Excerpts from a dataset

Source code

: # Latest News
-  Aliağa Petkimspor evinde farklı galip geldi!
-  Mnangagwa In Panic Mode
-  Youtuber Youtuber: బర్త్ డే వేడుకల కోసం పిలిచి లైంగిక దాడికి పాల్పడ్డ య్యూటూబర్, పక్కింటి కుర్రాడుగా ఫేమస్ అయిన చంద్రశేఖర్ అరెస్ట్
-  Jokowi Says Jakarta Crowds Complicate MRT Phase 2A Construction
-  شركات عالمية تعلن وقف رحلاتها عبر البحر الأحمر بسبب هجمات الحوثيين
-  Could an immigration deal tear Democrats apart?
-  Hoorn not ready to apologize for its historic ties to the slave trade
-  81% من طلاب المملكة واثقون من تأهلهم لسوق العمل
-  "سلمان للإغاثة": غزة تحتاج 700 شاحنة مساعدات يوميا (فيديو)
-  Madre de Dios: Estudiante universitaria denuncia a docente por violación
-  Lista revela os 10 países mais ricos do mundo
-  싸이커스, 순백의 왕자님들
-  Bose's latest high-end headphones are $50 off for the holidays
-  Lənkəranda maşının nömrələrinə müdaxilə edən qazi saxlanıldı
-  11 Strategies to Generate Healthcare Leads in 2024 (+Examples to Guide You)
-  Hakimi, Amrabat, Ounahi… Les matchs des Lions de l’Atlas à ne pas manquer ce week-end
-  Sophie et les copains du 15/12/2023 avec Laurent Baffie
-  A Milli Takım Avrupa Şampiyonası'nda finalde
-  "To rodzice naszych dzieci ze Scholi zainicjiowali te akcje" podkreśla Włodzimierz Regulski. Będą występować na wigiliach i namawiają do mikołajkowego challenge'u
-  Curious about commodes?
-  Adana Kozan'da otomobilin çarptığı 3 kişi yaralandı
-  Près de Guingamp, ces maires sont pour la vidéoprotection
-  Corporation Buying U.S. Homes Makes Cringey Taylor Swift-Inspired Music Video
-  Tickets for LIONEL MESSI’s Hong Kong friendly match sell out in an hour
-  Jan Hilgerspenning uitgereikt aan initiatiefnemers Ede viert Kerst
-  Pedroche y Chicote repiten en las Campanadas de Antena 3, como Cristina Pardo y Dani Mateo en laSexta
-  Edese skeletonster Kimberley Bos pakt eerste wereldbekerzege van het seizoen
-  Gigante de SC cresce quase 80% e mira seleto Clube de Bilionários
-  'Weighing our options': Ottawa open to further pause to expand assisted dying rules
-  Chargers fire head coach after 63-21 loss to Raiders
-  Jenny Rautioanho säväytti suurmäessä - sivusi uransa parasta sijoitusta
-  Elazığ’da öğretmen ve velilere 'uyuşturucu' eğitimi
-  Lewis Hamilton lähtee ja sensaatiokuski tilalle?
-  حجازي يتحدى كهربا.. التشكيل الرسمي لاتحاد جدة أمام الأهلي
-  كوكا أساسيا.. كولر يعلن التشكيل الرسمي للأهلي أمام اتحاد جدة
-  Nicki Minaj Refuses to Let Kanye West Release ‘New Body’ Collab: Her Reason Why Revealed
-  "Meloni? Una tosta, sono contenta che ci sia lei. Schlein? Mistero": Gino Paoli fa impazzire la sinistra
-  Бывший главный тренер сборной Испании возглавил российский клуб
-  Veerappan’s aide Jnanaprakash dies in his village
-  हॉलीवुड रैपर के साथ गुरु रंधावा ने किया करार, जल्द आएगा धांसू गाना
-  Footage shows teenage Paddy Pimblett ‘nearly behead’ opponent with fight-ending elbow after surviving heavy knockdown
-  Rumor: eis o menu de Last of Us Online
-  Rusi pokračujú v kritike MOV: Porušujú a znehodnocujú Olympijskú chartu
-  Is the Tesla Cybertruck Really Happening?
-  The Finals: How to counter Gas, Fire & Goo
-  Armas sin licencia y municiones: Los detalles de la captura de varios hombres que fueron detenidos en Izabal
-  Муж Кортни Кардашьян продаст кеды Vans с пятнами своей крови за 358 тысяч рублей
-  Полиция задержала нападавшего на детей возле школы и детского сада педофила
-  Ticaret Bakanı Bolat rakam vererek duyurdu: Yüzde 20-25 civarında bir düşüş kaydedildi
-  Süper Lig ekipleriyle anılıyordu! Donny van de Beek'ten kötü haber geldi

Exercise goal
Looking at the data above, return every line from the one with "# Latest News" down to the one with "Phase 2A Construction", exactly and inclusively.

Written solution
: # Latest News
-  Aliağa Petkimspor evinde farklı galip geldi!
-  Mnangagwa In Panic Mode
-  Youtuber Youtuber: బర్త్ డే వేడుకల కోసం పిలిచి లైంగిక దాడికి పాల్పడ్డ య్యూటూబర్, పక్కింటి కుర్రాడుగా ఫేమస్ అయిన చంద్రశేఖర్ అరెస్ట్
-  Jokowi Says Jakarta Crowds Complicate MRT Phase 2A Construction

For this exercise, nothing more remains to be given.